What then is the process? It begins with a vague reverence for truth, and a determination to search for it. By leading a life of reverence for the Lord, at first merely inferred in nature by reasoning, the yogi becomes able to focus his mind and think. He must be prepared to do nothing but think for an hour or so. Most people hardly ever think: they read or remember odd scraps of information, or more often emotional tangles. So they do not come to conclusions on which they can act. When one learns to think to a conclusion, the mind becomes clear of trivialities. It becomes able to meditate. It begins to see the patterns in life, instead of attributing everything to mere chance or the action of blind forces. To be aware of the patterns which are struggling to unfold themselves in life is to begin to co-operate with them, to be part of the cosmic purpose to which the divinity in nature is leading us.

Then the acts of body and mind are efficient, no longer contaminated by personal imaginations, but become inspired with the cosmic purpose. He is like a finger of the Lord.
What does it mean in practice? A simple action like moving some things from here to there is usually accompanied by a mass of thoughts: It’s going to take hours to finish this. Why do they have to be moved anyway? I’m not getting much for this (in money or appreciation). They might have got me a trolley. And so on and so on.

Even when it is service to a good end, it easily becomes what Dr. Shastri used to call ‘noisy service’ or ‘crying service’. When mind is clear calm and steady, actions go forward without all this ‘sludge’, as it has been described. Those trivialities produced little tensions which impeded the flow of life-energy. Now the movement itself is a pleasure, like the pleasure of a child waving a coloured rag. The perception of the bricks changes; they become brighter, and there is a beauty in creating order as they are laid down. The actions do not become tiresome or tiring. Similarly the thoughts become fewer, but those few are to the point, balanced and calm. They become creative, not merely in their effect but in creating calm in others who are open to receive it.
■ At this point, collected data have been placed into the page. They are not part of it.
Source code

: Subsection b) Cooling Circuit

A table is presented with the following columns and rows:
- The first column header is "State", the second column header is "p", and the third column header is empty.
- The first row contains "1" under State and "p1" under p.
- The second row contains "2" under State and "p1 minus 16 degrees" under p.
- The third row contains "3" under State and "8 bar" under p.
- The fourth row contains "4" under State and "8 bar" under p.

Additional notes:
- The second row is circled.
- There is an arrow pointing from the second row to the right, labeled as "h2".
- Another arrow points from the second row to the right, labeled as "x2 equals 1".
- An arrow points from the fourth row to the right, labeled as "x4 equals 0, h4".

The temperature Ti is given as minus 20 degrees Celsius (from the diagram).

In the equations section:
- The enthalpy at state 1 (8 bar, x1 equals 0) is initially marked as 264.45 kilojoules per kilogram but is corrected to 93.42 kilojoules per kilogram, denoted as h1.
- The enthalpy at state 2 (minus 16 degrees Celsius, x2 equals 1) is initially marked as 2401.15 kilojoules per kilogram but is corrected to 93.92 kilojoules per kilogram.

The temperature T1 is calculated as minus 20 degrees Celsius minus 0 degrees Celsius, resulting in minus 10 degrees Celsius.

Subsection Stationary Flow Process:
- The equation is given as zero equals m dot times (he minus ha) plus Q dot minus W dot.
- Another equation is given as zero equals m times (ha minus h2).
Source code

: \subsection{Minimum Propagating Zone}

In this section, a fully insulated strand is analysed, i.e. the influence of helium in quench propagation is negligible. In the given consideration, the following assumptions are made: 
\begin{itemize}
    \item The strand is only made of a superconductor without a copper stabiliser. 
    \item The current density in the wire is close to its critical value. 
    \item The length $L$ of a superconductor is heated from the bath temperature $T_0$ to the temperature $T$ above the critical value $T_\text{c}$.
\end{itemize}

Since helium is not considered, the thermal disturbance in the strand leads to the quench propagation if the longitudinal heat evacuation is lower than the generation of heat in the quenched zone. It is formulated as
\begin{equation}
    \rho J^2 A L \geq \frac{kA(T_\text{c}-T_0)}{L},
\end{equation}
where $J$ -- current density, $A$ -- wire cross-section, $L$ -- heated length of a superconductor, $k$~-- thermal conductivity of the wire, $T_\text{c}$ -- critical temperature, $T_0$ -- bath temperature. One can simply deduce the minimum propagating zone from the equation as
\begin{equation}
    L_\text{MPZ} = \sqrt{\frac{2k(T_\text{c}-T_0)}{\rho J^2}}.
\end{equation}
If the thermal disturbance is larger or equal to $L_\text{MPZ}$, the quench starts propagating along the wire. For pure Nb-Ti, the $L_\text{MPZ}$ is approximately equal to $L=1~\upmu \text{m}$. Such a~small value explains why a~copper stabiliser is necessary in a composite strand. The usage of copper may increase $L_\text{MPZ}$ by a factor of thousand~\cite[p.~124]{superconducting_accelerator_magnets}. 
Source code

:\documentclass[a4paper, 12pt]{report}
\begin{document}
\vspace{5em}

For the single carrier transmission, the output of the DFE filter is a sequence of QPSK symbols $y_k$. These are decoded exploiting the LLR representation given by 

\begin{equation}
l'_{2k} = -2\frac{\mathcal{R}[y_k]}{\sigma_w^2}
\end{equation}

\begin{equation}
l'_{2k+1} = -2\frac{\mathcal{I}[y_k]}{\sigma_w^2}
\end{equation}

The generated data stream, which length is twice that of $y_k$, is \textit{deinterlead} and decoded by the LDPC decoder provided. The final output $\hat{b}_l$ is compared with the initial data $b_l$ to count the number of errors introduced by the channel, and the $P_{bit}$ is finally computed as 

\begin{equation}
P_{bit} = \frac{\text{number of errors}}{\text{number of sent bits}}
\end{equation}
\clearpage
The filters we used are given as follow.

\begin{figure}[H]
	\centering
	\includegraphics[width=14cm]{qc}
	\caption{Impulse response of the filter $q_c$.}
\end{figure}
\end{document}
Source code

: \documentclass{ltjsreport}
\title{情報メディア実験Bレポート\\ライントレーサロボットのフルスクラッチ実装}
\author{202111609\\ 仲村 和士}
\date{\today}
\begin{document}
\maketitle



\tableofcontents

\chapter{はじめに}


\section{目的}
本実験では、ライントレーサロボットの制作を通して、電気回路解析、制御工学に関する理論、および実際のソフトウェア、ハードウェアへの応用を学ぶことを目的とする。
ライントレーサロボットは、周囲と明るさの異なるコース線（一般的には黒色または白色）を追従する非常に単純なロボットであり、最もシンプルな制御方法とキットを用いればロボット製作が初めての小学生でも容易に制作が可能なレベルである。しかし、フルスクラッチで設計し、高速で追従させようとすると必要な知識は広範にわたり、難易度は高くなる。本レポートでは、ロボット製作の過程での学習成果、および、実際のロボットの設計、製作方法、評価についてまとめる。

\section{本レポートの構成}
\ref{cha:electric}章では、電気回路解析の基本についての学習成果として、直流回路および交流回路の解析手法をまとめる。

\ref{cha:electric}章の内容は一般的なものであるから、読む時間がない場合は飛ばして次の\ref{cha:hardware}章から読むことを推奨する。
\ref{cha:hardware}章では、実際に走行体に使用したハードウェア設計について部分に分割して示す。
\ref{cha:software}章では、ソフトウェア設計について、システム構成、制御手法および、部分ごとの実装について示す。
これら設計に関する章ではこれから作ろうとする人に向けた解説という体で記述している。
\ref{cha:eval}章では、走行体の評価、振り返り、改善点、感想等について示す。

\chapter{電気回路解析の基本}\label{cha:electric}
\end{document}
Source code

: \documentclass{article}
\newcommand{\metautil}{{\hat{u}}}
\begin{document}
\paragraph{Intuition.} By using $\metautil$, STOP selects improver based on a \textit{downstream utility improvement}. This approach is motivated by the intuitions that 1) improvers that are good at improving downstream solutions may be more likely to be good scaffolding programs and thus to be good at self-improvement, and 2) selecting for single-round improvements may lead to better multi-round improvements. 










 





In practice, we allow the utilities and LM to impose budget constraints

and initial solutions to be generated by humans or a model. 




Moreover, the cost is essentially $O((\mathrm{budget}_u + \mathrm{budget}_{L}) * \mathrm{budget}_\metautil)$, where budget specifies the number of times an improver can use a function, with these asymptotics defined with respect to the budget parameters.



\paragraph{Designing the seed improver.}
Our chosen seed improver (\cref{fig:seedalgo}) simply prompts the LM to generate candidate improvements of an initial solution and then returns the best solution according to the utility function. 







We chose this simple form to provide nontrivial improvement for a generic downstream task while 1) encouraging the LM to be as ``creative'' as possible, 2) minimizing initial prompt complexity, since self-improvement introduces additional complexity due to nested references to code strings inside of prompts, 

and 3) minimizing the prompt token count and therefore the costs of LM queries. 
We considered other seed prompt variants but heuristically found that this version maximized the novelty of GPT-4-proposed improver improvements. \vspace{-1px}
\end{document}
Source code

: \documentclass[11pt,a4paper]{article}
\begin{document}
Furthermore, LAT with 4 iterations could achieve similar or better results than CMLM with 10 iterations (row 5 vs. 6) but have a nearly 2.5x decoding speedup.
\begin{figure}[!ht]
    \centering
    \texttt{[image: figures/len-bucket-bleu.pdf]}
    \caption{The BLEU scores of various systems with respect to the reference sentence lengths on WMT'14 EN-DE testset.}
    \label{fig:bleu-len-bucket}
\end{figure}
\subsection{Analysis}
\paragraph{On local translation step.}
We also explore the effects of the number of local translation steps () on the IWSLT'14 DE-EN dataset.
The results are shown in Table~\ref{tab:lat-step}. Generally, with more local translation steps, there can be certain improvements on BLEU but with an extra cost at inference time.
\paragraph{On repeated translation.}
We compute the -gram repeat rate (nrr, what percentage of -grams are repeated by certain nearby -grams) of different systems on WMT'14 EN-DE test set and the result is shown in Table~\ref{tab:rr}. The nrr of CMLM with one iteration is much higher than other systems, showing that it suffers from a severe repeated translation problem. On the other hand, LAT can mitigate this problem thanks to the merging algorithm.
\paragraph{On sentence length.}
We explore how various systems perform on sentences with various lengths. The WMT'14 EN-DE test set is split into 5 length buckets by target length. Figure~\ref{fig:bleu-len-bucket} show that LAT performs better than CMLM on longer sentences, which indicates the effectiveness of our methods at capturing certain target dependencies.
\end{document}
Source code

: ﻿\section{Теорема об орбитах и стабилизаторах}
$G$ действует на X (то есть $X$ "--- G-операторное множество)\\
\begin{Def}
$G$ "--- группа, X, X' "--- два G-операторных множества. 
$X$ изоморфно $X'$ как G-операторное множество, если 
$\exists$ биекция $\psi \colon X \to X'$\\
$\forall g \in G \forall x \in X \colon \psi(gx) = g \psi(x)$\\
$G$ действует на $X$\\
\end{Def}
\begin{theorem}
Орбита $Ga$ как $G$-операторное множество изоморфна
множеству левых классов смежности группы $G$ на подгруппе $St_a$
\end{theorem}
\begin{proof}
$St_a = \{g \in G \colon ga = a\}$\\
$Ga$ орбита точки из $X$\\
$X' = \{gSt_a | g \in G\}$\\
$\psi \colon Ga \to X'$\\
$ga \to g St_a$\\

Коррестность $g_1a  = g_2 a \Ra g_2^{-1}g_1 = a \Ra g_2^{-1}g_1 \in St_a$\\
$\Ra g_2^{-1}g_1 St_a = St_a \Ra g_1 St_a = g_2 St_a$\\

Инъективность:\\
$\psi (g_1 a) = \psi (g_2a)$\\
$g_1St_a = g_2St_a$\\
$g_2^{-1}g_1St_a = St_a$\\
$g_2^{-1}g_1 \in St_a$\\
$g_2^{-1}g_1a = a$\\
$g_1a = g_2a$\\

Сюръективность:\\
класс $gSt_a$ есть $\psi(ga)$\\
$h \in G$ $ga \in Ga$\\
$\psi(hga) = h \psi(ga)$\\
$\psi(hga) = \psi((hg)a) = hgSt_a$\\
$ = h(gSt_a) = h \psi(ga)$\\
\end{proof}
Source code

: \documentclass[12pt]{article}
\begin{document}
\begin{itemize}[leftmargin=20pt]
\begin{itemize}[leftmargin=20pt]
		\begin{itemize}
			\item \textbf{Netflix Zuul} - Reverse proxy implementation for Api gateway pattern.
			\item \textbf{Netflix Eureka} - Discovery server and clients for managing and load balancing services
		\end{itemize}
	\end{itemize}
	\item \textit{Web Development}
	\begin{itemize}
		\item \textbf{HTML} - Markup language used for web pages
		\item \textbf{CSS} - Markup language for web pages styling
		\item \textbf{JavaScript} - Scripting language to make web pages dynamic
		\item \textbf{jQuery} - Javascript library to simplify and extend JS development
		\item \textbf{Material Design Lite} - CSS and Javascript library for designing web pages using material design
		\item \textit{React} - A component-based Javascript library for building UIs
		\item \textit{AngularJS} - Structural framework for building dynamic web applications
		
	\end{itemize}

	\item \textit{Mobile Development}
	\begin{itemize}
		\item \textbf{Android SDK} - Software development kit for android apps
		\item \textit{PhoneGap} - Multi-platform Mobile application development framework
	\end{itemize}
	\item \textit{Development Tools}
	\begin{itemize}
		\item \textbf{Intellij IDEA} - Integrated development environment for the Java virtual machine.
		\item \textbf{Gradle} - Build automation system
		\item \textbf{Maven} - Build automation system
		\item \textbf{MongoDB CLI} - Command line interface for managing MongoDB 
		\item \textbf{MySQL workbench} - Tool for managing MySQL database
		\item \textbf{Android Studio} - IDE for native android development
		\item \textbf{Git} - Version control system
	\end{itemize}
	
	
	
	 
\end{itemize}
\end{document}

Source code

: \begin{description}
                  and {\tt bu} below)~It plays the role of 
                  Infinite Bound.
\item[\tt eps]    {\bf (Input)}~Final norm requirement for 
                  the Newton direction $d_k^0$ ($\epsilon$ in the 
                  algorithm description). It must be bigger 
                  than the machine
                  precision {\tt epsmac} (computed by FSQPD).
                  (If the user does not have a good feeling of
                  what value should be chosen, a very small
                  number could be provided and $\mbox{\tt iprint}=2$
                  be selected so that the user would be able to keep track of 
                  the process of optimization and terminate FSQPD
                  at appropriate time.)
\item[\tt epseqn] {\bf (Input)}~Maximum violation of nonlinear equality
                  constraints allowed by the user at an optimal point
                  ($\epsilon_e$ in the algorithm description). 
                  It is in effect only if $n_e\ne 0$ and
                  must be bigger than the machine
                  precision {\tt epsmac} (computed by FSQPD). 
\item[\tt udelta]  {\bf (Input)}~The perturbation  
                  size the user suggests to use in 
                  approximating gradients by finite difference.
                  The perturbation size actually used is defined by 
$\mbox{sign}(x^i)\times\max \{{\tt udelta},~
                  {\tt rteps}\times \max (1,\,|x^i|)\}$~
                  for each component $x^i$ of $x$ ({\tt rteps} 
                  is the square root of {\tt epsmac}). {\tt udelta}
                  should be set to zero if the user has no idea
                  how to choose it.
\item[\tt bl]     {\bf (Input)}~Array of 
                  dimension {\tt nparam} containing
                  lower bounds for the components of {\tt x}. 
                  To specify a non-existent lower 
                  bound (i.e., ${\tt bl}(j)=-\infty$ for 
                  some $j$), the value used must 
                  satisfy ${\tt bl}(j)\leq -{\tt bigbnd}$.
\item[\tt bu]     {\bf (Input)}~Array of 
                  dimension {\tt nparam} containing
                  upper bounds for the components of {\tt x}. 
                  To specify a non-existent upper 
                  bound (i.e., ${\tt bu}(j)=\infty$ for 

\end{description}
When the meditation moves on to the individual, the Great Lord begins to reveal himself as overseer in the mind itself. The yogi begins to be conscious of something immortal in the midst of the changing thoughts. Everything in the world is dying, and our bodies and minds are dying, but the yogic meditation gives a glimpse of something which does not change, in the midst of that change; there is something which does not die, in the midst of all that dying.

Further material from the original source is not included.